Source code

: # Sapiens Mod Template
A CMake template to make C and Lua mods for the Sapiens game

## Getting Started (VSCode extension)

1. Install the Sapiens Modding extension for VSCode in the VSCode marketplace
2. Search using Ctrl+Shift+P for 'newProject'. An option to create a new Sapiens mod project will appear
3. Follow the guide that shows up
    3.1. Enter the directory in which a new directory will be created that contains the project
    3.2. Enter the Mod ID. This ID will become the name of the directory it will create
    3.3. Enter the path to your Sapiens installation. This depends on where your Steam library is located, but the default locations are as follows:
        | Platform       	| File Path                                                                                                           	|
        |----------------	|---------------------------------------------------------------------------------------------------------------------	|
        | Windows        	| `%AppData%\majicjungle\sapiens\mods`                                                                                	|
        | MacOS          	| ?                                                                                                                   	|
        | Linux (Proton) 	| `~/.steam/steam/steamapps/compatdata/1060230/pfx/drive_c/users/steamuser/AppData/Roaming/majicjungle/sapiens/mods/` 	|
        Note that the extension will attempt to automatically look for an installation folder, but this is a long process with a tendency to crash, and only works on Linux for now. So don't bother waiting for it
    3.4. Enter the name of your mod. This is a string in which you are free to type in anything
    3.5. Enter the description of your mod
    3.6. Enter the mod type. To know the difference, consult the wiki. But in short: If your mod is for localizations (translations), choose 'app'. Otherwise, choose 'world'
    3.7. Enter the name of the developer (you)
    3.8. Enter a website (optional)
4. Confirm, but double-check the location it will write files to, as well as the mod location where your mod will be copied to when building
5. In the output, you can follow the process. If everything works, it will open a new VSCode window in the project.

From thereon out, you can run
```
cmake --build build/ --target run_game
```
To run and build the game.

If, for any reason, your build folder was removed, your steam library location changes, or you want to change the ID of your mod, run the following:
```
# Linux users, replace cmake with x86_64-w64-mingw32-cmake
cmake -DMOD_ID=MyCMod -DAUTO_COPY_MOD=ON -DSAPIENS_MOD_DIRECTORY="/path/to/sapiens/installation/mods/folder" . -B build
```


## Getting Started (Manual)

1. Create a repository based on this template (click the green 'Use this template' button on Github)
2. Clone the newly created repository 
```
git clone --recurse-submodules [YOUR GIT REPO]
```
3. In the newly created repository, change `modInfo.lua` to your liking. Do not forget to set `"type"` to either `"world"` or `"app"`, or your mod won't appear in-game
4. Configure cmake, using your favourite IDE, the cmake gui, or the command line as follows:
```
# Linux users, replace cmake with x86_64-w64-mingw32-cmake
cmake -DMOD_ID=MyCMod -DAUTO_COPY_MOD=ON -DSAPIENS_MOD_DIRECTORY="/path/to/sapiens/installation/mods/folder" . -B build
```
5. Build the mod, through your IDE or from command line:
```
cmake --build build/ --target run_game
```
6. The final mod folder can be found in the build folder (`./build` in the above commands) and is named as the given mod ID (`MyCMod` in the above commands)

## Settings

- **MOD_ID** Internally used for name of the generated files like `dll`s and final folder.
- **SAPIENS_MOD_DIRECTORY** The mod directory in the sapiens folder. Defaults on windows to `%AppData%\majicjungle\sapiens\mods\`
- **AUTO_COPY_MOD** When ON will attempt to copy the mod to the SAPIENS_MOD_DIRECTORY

...

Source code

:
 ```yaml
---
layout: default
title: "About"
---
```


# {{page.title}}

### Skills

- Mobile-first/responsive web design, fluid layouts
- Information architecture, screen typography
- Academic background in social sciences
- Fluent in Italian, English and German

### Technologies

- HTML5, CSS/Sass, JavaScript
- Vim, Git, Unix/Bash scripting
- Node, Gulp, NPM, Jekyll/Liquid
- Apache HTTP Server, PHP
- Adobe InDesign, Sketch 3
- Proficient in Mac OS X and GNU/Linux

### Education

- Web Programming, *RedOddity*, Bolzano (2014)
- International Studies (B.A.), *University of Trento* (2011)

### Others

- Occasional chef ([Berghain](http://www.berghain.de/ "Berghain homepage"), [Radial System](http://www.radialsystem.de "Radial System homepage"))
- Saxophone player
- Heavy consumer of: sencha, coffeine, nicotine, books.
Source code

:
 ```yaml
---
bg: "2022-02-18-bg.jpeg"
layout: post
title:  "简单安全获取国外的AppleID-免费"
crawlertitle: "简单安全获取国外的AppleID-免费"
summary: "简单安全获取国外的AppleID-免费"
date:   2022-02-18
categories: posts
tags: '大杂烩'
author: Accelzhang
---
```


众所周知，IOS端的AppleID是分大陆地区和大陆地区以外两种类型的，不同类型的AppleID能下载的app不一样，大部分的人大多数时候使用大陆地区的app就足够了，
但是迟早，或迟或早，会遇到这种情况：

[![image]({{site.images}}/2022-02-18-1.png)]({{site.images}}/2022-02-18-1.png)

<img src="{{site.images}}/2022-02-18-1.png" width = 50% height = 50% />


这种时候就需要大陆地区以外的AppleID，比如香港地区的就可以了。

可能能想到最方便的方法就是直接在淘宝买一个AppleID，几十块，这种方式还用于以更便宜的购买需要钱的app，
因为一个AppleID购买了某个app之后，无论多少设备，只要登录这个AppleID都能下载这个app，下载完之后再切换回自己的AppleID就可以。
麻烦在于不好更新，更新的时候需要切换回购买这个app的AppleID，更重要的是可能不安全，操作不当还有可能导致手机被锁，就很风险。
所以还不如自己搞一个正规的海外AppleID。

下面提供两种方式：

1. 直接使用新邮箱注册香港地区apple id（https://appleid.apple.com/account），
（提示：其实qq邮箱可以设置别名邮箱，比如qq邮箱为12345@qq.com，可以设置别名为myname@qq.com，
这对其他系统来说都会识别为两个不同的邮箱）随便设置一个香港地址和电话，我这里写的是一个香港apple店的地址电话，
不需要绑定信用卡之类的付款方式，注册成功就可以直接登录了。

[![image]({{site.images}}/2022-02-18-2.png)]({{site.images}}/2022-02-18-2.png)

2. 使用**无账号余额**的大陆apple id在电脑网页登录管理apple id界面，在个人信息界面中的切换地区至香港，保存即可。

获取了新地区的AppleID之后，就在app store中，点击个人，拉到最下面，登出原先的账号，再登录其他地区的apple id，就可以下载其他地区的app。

▸ **Problem requirements**: Repeat, word for word, the lines above between the line holding "4. Confirm, but" and the line holding "5. Build the", inclusive; omit everything else.

▸ **Answer space**:
4. Confirm, but double-check the location it will write files to, as well as the mod location where your mod will be copied to when building
5. In the output, you can follow the process. If everything works, it will open a new VSCode window in the project.

From thereon out, you can run
```
cmake --build build/ --target run_game
```
To run and build the game.

If, for any reason, your build folder was removed, your steam library location changes, or you want to change the ID of your mod, run the following:
```
# Linux users, replace cmake with x86_64-w64-mingw32-cmake
cmake -DMOD_ID=MyCMod -DAUTO_COPY_MOD=ON -DSAPIENS_MOD_DIRECTORY="/path/to/sapiens/installation/mods/folder" . -B build
```


## Getting Started (Manual)

1. Create a repository based on this template (click the green 'Use this template' button on Github)
2. Clone the newly created repository 
```
git clone --recurse-submodules [YOUR GIT REPO]
```
3. In the newly created repository, change `modInfo.lua` to your liking. Do not forget to set `"type"` to either `"world"` or `"app"`, or your mod won't appear in-game
4. Configure cmake, using your favourite IDE, the cmake gui, or the command line as follows:
```
# Linux users, replace cmake with x86_64-w64-mingw32-cmake
cmake -DMOD_ID=MyCMod -DAUTO_COPY_MOD=ON -DSAPIENS_MOD_DIRECTORY="/path/to/sapiens/installation/mods/folder" . -B build
```
5. Build the mod, through your IDE or from command line:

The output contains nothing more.